> **What the exercise asks**
What you return must be the lines of the data that hold the word "Unveiling".

> **Document images with source code**
+-------+

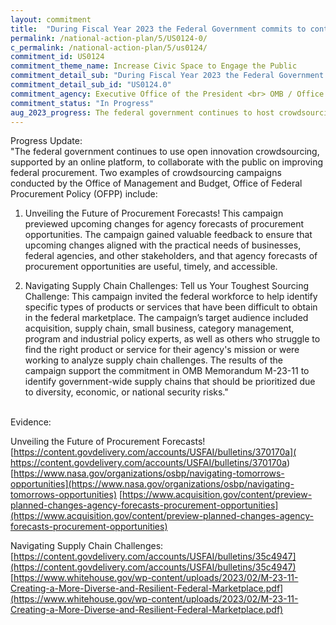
 ```yaml
---
layout: commitment
title:  "During Fiscal Year 2023 the Federal Government commits to continuing to use open innovation techniques and crowd- sourcing tools to foster meaningful dialogue with individuals and organizations with expertise and interest in Federal procurement matters."
permalink: /national-action-plan/5/US0124-0/
c_permalink: /national-action-plan/5/us0124/
commitment_id: US0124
commitment_theme_name: Increase Civic Space to Engage the Public
commitment_detail_sub: "During Fiscal Year 2023 the Federal Government commits to continuing to use open innovation techniques and crowd- sourcing tools to foster meaningful dialogue with individuals and organizations with expertise and interest in Federal procurement matters."
commitment_detail_sub_id: "US0124.0"
commitment_agency: Executive Office of the President <br> OMB / Office of Federal Procurement Policy
commitment_status: "In Progress"
aug_2023_progress: The federal government continues to host crowdsourcing campaigns to gather valuable insights and feedback from a wide variety of stakeholders. These campaigns have been helpful in ensuring a more inclusive and informed decision-making approach on Federal procurement matters. Active campaigns are posted on <a href="https://www.challenge.gov/#active-challenges">https://www.challenge.gov/#active-challenges</a>
---
```

Progress Update: <br>
"The federal government continues to use open innovation crowdsourcing, supported by an online platform, to collaborate with the public on improving federal procurement. Two examples of crowdsourcing campaigns conducted by the Office of Management and Budget, Office of Federal Procurement Policy (OFPP) include:
 
 1. Unveiling the Future of Procurement Forecasts! This campaign previewed upcoming changes for agency forecasts of procurement opportunities. The campaign gained valuable feedback to ensure that upcoming changes aligned with the practical needs of businesses, federal agencies, and other stakeholders, and that agency forecasts of procurement opportunities are useful, timely, and accessible. ​
 
 2. Navigating Supply Chain Challenges: Tell us Your Toughest Sourcing Challenge: This campaign invited the federal workforce to help identify specific types of products or services that have been difficult to obtain in the federal marketplace. The campaign’s target audience included acquisition, supply chain, small business, category management, program and industrial policy experts, as well as others who struggle to find the right product or service for their agency's mission or were working to analyze supply chain challenges. The results of the campaign support the commitment in OMB Memorandum M-23-11 to identify government-wide supply chains that should be prioritized due to diversity, economic, or national security risks."<br>
<br>
Evidence: <br>

Unveiling the Future of Procurement Forecasts! 
 [https://content.govdelivery.com/accounts/USFAI/bulletins/370170a]( https://content.govdelivery.com/accounts/USFAI/bulletins/370170a)
 [https://www.nasa.gov/organizations/osbp/navigating-tomorrows-opportunities](https://www.nasa.gov/organizations/osbp/navigating-tomorrows-opportunities) 
 [https://www.acquisition.gov/content/preview-planned-changes-agency-forecasts-procurement-opportunities](https://www.acquisition.gov/content/preview-planned-changes-agency-forecasts-procurement-opportunities) 
 
 Navigating Supply Chain Challenges:
 [https://content.govdelivery.com/accounts/USFAI/bulletins/35c4947](https://content.govdelivery.com/accounts/USFAI/bulletins/35c4947) 
 [https://www.whitehouse.gov/wp-content/uploads/2023/02/M-23-11-Creating-a-More-Diverse-and-Resilient-Federal-Marketplace.pdf](https://www.whitehouse.gov/wp-content/uploads/2023/02/M-23-11-Creating-a-More-Diverse-and-Resilient-Federal-Marketplace.pdf)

+-------+

> **Completed task**
 1. Unveiling the Future of Procurement Forecasts! This campaign previewed upcoming changes for agency forecasts of procurement opportunities. The campaign gained valuable feedback to ensure that upcoming changes aligned with the practical needs of businesses, federal agencies, and other stakeholders, and that agency forecasts of procurement opportunities are useful, timely, and accessible. ​
Unveiling the Future of Procurement Forecasts! 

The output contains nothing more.